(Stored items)
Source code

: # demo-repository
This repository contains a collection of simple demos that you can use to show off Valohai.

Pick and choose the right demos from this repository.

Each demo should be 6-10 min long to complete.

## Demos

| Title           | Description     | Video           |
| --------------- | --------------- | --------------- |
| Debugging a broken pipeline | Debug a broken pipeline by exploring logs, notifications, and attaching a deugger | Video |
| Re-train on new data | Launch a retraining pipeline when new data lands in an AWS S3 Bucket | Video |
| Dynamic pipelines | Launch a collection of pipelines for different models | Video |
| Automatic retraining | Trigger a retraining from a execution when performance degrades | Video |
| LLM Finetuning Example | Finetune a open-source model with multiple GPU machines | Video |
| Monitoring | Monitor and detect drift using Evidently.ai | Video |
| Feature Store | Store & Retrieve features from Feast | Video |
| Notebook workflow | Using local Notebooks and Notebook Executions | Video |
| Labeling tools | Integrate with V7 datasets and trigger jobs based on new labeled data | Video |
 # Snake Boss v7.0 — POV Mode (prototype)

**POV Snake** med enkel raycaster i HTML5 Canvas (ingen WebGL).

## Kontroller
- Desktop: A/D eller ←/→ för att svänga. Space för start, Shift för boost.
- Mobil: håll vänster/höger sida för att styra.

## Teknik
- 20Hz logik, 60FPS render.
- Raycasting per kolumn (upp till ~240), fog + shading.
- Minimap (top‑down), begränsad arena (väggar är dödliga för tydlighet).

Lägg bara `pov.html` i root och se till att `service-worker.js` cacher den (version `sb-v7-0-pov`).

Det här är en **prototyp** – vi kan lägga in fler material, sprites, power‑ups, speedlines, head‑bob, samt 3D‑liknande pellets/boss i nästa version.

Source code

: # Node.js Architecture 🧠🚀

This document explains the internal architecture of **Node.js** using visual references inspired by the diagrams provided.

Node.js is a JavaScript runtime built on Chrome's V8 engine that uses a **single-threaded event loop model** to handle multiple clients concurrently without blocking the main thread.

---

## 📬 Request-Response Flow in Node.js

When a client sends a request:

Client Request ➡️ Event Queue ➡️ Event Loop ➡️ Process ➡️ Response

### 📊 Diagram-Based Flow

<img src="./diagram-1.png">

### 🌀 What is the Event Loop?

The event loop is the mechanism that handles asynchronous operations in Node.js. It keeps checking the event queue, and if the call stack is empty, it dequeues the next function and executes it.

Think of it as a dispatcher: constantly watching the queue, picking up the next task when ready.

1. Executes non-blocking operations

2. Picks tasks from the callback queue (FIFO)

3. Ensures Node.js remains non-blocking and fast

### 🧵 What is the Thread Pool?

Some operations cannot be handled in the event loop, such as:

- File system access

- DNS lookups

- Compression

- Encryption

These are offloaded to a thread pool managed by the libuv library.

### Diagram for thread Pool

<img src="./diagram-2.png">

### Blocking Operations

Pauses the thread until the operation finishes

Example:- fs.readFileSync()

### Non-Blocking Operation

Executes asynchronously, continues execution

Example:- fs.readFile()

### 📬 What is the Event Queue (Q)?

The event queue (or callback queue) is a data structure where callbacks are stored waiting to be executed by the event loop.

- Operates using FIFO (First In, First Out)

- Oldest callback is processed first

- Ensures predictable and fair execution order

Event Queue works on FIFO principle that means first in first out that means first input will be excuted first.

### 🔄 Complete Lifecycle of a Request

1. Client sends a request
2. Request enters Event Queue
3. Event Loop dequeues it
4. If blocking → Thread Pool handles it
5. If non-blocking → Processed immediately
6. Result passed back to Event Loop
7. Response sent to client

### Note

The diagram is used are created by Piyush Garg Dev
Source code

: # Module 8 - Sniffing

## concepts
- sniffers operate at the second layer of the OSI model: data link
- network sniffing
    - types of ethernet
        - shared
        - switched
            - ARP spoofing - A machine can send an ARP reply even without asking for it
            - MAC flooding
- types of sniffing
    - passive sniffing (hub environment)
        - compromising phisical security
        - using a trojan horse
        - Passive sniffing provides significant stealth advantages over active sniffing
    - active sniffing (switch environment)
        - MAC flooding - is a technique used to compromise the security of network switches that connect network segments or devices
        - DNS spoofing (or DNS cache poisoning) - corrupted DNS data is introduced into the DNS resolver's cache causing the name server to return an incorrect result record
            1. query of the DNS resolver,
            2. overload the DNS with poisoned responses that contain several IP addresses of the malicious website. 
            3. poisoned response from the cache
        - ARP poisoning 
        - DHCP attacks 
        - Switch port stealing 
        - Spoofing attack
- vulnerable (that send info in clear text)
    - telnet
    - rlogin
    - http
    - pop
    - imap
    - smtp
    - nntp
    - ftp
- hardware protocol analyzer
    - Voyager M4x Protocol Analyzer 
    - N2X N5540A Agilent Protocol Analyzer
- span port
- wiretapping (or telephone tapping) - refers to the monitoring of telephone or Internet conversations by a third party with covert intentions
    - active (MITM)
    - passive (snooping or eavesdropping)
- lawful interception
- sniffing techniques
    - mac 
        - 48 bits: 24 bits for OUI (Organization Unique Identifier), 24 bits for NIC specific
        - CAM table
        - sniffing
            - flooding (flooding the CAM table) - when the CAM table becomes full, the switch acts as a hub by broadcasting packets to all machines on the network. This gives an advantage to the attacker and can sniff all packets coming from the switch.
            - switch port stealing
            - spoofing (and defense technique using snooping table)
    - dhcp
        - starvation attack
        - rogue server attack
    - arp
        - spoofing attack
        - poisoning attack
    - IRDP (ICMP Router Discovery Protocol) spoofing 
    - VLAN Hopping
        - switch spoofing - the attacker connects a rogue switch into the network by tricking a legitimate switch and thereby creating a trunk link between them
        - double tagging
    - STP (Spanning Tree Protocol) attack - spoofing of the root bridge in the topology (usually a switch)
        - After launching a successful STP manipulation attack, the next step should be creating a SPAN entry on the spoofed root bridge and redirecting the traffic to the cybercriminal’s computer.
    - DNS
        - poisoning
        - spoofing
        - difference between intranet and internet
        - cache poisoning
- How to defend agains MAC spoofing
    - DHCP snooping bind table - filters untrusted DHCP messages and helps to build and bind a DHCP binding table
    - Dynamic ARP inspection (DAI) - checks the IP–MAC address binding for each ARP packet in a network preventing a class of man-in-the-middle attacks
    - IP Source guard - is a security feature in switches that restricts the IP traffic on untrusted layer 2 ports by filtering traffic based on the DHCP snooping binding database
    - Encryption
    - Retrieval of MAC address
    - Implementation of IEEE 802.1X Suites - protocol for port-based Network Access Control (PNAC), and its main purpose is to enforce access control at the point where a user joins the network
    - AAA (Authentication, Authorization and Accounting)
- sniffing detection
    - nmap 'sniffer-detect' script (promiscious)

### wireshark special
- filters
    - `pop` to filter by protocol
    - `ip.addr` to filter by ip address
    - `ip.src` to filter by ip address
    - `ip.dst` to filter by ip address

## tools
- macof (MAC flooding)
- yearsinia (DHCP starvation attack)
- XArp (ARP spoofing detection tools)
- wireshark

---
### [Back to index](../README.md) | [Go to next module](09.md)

## WORK INSTRUCTION
Above are the records; repeat exactly the lines from the one holding "- spoofing (and" down to the one holding "- IRDP (ICMP", end lines included.

## WORKED SOLUTION
            - spoofing (and defense technique using snooping table)
    - dhcp
        - starvation attack
        - rogue server attack
    - arp
        - spoofing attack
        - poisoning attack
    - IRDP (ICMP Router Discovery Protocol) spoofing 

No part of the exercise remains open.